I'm trying to get the html inside 'texto' element as a string ('<dl><dt>1. Poder ad[...]</dt></dd>[...]') , but when getting it, it is shown as:

Array ( [0] => SimpleXMLElement Object ( [dl] => SimpleXMLElement Object ( [dt] => Array ( [0] => 1. Poder adjudicador: [1] => 2. Tip

ordered by element (dl, dt, dd, etc).
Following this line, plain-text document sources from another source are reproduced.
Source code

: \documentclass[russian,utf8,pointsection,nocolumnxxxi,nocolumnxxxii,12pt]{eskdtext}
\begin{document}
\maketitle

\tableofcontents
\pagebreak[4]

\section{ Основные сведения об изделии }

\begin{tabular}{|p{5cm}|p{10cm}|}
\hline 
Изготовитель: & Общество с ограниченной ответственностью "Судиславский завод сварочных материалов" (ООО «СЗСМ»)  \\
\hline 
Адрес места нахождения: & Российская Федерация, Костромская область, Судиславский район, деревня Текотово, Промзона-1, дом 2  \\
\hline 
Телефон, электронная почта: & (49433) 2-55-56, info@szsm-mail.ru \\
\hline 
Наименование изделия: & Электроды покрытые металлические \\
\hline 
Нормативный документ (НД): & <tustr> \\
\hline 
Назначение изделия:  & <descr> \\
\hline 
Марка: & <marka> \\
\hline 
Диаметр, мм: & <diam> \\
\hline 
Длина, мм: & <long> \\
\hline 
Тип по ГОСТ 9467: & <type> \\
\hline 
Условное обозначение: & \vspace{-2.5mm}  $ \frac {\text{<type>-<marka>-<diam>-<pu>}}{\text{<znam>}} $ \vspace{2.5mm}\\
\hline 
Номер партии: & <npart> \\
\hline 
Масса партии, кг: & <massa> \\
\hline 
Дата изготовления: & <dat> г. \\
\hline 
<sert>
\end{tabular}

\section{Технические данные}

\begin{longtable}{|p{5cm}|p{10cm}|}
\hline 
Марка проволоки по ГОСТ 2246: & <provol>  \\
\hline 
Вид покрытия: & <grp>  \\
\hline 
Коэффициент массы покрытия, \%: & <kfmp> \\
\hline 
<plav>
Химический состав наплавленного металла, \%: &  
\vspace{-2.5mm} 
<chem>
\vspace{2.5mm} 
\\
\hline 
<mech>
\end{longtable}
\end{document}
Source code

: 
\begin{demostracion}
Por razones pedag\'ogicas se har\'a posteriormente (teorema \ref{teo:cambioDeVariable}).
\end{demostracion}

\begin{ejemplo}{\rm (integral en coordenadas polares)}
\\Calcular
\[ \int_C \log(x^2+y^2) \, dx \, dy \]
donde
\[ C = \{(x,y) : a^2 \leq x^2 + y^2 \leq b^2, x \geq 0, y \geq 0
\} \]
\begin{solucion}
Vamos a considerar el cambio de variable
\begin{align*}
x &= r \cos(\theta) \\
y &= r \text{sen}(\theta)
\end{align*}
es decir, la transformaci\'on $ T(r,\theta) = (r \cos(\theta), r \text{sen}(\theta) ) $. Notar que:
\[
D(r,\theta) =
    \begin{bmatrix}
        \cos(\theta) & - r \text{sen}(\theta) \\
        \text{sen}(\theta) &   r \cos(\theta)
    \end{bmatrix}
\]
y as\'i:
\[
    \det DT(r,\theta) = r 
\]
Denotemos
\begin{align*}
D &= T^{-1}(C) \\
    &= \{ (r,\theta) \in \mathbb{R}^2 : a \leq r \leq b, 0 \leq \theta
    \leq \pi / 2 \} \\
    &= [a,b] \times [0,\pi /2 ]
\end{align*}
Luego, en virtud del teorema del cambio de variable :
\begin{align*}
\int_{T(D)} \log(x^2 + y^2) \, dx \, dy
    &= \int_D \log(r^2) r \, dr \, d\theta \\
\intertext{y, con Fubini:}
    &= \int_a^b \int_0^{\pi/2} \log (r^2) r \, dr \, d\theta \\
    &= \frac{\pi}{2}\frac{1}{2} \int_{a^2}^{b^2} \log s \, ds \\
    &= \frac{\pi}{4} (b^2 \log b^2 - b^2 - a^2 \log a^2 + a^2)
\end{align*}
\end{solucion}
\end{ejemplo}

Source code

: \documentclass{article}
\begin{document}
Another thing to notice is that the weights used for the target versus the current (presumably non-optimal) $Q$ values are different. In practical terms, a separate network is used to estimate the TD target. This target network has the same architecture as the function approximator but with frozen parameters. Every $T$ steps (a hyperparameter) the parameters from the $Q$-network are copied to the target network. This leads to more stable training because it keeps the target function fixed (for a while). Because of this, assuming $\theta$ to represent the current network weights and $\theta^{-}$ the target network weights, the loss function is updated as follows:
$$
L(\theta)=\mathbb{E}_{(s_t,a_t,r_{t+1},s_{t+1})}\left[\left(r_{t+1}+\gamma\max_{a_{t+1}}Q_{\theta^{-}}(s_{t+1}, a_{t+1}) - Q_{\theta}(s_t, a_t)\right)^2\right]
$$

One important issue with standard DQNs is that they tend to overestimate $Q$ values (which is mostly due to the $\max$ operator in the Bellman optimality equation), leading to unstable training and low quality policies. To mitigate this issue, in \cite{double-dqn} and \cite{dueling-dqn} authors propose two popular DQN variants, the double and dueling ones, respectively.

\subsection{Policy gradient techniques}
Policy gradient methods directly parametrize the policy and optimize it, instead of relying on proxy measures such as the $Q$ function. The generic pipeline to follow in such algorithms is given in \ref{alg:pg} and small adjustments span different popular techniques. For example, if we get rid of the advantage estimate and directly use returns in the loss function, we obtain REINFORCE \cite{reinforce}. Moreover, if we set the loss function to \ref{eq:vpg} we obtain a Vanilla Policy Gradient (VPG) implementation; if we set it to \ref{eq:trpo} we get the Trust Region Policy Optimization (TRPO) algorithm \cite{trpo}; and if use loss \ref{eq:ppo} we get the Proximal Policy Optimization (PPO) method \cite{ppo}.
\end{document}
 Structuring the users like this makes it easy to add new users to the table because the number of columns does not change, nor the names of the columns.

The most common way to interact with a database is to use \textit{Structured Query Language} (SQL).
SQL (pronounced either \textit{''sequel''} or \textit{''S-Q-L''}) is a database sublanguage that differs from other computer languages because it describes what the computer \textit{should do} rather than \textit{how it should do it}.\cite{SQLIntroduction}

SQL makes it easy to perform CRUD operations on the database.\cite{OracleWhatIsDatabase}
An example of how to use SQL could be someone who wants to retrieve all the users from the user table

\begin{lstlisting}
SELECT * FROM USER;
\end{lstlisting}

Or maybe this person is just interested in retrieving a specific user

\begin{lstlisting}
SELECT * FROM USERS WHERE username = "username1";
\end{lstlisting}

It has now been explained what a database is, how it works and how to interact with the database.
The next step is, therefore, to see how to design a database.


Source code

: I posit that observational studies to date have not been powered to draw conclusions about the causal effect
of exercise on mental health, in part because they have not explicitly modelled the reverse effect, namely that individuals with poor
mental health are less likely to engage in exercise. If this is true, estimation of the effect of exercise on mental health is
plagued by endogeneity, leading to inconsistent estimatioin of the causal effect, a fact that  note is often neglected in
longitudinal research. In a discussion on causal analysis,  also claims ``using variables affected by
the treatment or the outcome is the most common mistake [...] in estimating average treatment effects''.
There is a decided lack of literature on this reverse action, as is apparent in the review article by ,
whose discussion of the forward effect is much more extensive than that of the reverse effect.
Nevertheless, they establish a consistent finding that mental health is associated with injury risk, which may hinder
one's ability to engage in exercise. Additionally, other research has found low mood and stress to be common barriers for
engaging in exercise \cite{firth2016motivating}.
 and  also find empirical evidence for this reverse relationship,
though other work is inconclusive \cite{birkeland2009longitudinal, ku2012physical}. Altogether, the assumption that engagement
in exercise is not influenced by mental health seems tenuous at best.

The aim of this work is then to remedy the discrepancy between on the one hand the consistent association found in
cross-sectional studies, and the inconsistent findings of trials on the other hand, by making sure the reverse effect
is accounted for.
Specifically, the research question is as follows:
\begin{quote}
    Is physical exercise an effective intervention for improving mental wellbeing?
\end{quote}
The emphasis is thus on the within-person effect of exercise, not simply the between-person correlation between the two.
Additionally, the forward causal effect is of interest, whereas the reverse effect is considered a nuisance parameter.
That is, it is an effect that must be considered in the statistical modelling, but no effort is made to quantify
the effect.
I've tried every posible solution for querying that 'texto' element (with '//texto/text()', innerhtml, node(), nodeValue(), etc.) but it always return me the same.

How could I get something like '<dl><dt>1. Poder ad[...]</dt></dd>[...]'

Thank you!!

I have tried with selectors:

$texto = $xml->xpath('//texto/text()');
$texto = $xml->xpath('//texto/innerXml()');
$texto = $xml->xpath('//texto/node()');
$texto = $xml->xpath('//texto/nodevalue()');
  • The sample xml in your question is not well formed; please edit your question and fix so others can replicate the problem. – Jack Fleeting Nov 03 '22 at 11:55

1 Answers1

0

You need to fetch the parent nodes (texto), iterate and save each child node as XML:

$documento = new SimpleXMLElement(getXMLstring());

foreach ($documento->xpath('//texto') as $texto) {
  $result = '';
  foreach ($texto->children() as $content) {
    $result .= $content->asXML(); 
  }

  var_dump($result);
}

Output:

string(59) "<dl>
<dt>1. Poder adjudicador: </dt>
<dd>
[...]
</dd>
</dl>"

SimpleXML is an abstraction focused on element nodes. It has limits. If the texto element can have non-element child nodes they will not be included. In this case you need to use DOM.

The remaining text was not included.